Phase 4: Propagating Headers in Backend Services

The final piece of the puzzle is ensuring that backend services continue to propagate the trace headers when they call each other. This is crucial for building a complete trace graph. Here are two simple Express.js services demonstrating this.

// userservice/index.js
const express = require('express');
const axios = require('axios');
const app = express();
const port = 3001;

const B3_HEADERS = [
  'x-request-id',
  'x-b3-traceid',
  'x-b3-spanid',
  'x-b3-parentspanid',
  'x-b3-sampled',
  'x-b3-flags',
];

app.get('/users/:id', async (req, res) => {
  console.log(`[UserService] Received request for user ${req.params.id}`);
  console.log('[UserService] Incoming headers:', req.headers);

  // Propagate trace headers for the downstream call
  const propagatedHeaders = {};
  B3_HEADERS.forEach(header => {
    if (req.headers[header]) {
      propagatedHeaders[header] = req.headers[header];
    }
  });

  try {
    // This call goes back through Envoy to reach the order service
    // In a real K8s setup, this would be `http://orderservice:3002`
    // but routing through the gateway ensures tracing continues seamlessly.
    const ordersResponse = await axios.get(`http://envoy:8080/orders?userId=${req.params.id}`, {
      headers: propagatedHeaders,
    });
    
    res.json({
      userId: req.params.id,
      name: 'John Doe',
      orders: ordersResponse.data,
    });
  } catch (error) {
    console.error('[UserService] Failed to fetch orders:', error.message);
    res.status(500).send('Error fetching orders');
  }
});

app.listen(port, () => {
  console.log(`User service listening on port ${port}`);
});

// orderservice/index.js
const express = require('express');
const app = express();
const port = 3002;

app.get('/orders', (req, res) => {
  const userId = req.query.userId;
  console.log(`[OrderService] Received request for orders for user ${userId}`);
  console.log('[OrderService] Incoming headers:', req.headers);

  // In a real app, this would query a database.
  res.json([
    { orderId: 'abc-123', amount: 100 },
    { orderId: 'def-456', amount: 250 },
  ]);
});

app.listen(port, () => {
  console.log(`Order service listening on port ${port}`);
});

The critical part is the propagatedHeaders logic in userservice. It extracts all relevant B3 headers from the incoming request and forwards them on its outgoing request to the orderservice. This disciplined propagation is what links the service-to-service calls together under the same trace.

When this entire system is running, a single tap in the React Native app produces a beautiful, comprehensive trace in Zipkin. The trace starts with a root span representing the MobX action, followed by a child span from Envoy, which in turn has a child span from the userservice, which itself has a child span for the call to the orderservice. The black box is gone. We can now pinpoint latency at any stage of the process, whether it’s network latency between the client and the gateway, slow processing in a service, or a delay in a downstream dependency.
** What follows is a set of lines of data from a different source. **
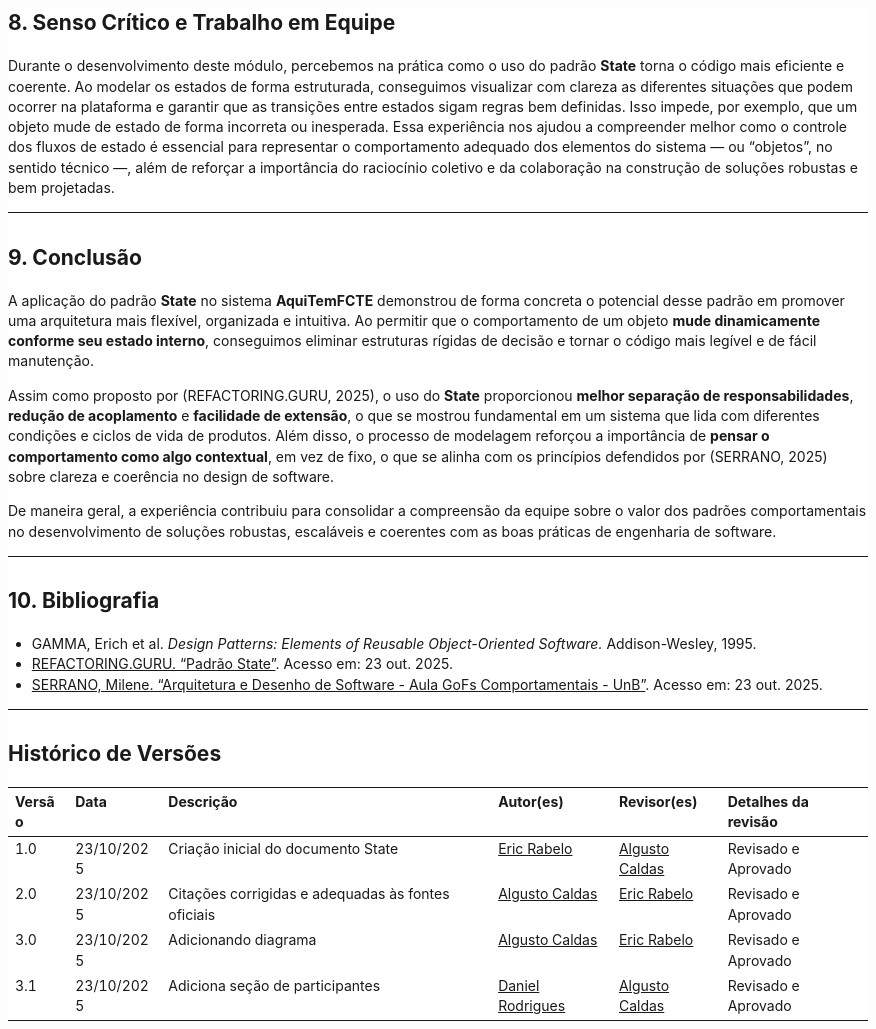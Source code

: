 
## 8. Senso Crítico e Trabalho em Equipe

Durante o desenvolvimento deste módulo, percebemos na prática como o uso do padrão **State** torna o código mais eficiente e coerente. Ao modelar os estados de forma estruturada, conseguimos visualizar com clareza as diferentes situações que podem ocorrer na plataforma e garantir que as transições entre estados sigam regras bem definidas. Isso impede, por exemplo, que um objeto mude de estado de forma incorreta ou inesperada. Essa experiência nos ajudou a compreender melhor como o controle dos fluxos de estado é essencial para representar o comportamento adequado dos elementos do sistema — ou “objetos”, no sentido técnico —, além de reforçar a importância do raciocínio coletivo e da colaboração na construção de soluções robustas e bem projetadas.

---

## 9. Conclusão

A aplicação do padrão **State** no sistema **AquiTemFCTE** demonstrou de forma concreta o potencial desse padrão em promover uma arquitetura mais flexível, organizada e intuitiva. Ao permitir que o comportamento de um objeto **mude dinamicamente conforme seu estado interno**, conseguimos eliminar estruturas rígidas de decisão e tornar o código mais legível e de fácil manutenção.

Assim como proposto por (REFACTORING.GURU, 2025), o uso do **State** proporcionou **melhor separação de responsabilidades**, **redução de acoplamento** e **facilidade de extensão**, o que se mostrou fundamental em um sistema que lida com diferentes condições e ciclos de vida de produtos. Além disso, o processo de modelagem reforçou a importância de **pensar o comportamento como algo contextual**, em vez de fixo, o que se alinha com os princípios defendidos por (SERRANO, 2025) sobre clareza e coerência no design de software.

De maneira geral, a experiência contribuiu para consolidar a compreensão da equipe sobre o valor dos padrões comportamentais no desenvolvimento de soluções robustas, escaláveis e coerentes com as boas práticas de engenharia de software.

---

## 10. Bibliografia

- GAMMA, Erich et al. _Design Patterns: Elements of Reusable Object-Oriented Software._ Addison-Wesley, 1995.
- [REFACTORING.GURU. “Padrão State”](https://refactoring.guru/pt-br/design-patterns/state). Acesso em: 23 out. 2025.
- [SERRANO, Milene. “Arquitetura e Desenho de Software - Aula GoFs Comportamentais - UnB”](https://aprender3.unb.br/pluginfile.php/3178544/mod_page/content/1/Arquitetura%20e%20Desenho%20de%20Software%20-%20Aula%20GoFs%20Estruturais%20-%20Profa.%20Milene.pdf). Acesso em: 23 out. 2025.

---

## Histórico de Versões

| Versão | Data       | Descrição                                          | Autor(es)                                       | Revisor(es)                                     | Detalhes da revisão |
| :----- | :--------- | :------------------------------------------------- | :---------------------------------------------- | :---------------------------------------------- | :------------------ |
| 1.0    | 23/10/2025 | Criação inicial do documento State                 | [Eric Rabelo](https://github.com/rabelzx)       | [Algusto Caldas](https://github.com/Algusto-RC) | Revisado e Aprovado |
| 2.0    | 23/10/2025 | Citações corrigidas e adequadas às fontes oficiais | [Algusto Caldas](https://github.com/Algusto-RC) | [Eric Rabelo](https://github.com/rabelzx)       | Revisado e Aprovado |
| 3.0    | 23/10/2025 | Adicionando diagrama                               | [Algusto Caldas](https://github.com/Algusto-RC) | [Eric Rabelo](https://github.com/rabelzx)       | Revisado e Aprovado |
| 3.1    | 23/10/2025 | Adiciona seção de participantes                    | [Daniel Rodrigues](https://github.com/DanielRogs) |[Algusto Caldas](https://github.com/Algusto-RC)       | Revisado e Aprovado |
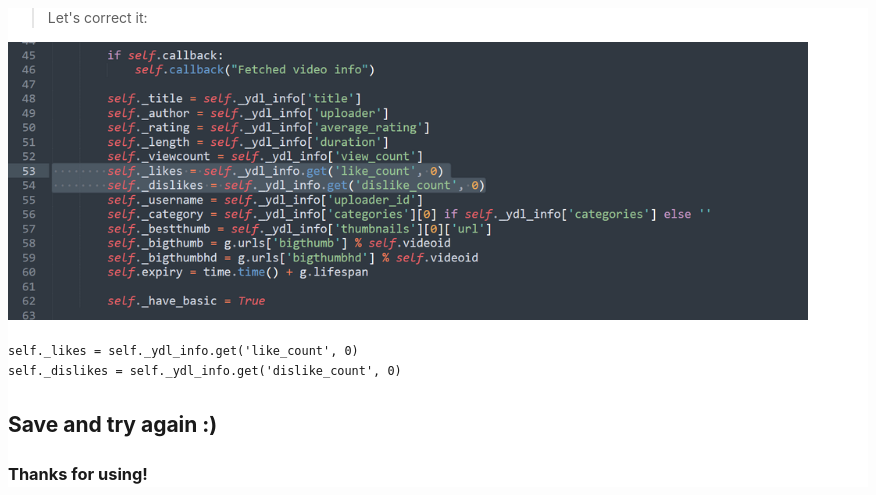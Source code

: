 > Let's correct it:
<img src="readme_images/module_fix_4.png" width=800>

```
self._likes = self._ydl_info.get('like_count', 0)
self._dislikes = self._ydl_info.get('dislike_count', 0)
```


## Save and try again :)

### Thanks for using!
This architecture, however, is not without its limitations and areas for future refinement. The current client-side context management is simple and handles a single active action at a time. It does not gracefully handle concurrent, overlapping user actions, which could lead to context clashes. A more advanced implementation might explore a solution similar to AsyncLocalStorage for Node.js, but adapted for the React Native environment, to provide more robust context isolation. Furthermore, this system currently traces all initiated actions. For a high-traffic application, this would be prohibitively expensive. The next logical iteration would be to implement client-side sampling, allowing the mobile app to decide intelligently (e.g., based on a percentage or specific user IDs) which actions should generate a full trace, thus controlling the volume of data sent to the observability backend.